### Rendered images with source text
[Start of Attachment]

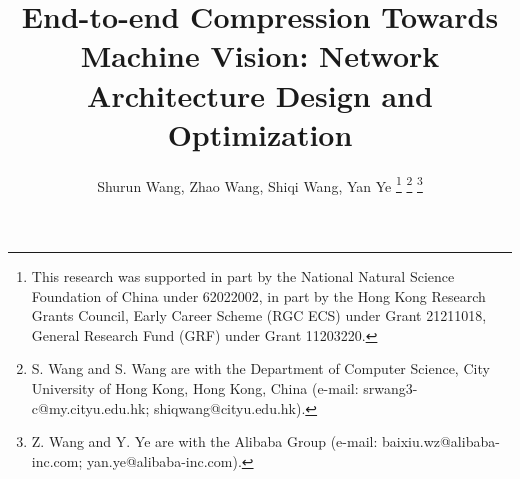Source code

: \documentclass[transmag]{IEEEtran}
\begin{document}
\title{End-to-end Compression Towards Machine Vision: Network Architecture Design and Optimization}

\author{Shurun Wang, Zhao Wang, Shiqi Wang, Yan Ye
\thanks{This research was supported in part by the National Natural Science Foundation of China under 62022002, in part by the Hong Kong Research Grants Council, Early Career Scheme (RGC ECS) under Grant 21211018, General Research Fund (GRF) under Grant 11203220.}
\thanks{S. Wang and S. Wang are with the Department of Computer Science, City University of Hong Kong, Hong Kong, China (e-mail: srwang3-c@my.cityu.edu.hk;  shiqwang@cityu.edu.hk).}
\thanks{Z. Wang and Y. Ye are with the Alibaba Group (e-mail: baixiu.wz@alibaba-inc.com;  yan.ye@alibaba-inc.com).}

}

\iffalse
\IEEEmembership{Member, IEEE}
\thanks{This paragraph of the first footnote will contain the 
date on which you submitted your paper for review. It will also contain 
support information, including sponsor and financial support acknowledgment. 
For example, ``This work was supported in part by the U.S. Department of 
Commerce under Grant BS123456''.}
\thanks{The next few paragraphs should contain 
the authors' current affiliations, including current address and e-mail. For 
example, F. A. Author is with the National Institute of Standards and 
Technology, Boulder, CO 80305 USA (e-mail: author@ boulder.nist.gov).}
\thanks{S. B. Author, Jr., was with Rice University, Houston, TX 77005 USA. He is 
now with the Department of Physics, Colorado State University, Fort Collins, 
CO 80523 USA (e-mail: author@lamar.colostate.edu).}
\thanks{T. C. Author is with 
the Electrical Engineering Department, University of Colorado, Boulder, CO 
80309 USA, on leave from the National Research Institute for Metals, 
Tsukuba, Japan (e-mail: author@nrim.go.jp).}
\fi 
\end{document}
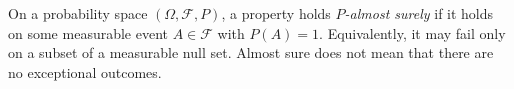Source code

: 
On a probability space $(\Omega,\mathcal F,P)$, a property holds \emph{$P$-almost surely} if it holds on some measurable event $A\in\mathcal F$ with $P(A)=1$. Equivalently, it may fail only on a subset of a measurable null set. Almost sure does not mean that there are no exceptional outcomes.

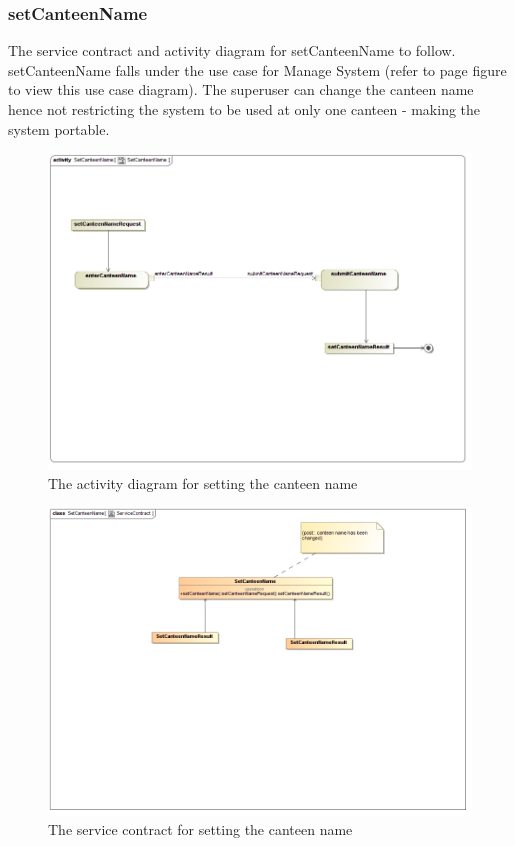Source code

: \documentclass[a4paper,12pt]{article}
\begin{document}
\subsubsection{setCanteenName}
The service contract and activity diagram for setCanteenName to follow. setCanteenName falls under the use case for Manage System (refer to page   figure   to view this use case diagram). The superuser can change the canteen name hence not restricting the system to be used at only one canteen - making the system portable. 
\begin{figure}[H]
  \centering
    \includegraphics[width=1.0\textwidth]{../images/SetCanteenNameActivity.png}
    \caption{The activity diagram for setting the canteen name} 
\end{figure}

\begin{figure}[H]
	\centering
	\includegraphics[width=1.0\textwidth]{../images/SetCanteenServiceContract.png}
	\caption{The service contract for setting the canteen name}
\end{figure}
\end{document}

[End of Attachment]

### Assignment
Where the string "Wang" occurs in the data, return the whole line.

### Completed exercise
\author{Shurun Wang, Zhao Wang, Shiqi Wang, Yan Ye
\thanks{S. Wang and S. Wang are with the Department of Computer Science, City University of Hong Kong, Hong Kong, China (e-mail: srwang3-c@my.cityu.edu.hk;  shiqwang@cityu.edu.hk).}
\thanks{Z. Wang and Y. Ye are with the Alibaba Group (e-mail: baixiu.wz@alibaba-inc.com;  yan.ye@alibaba-inc.com).}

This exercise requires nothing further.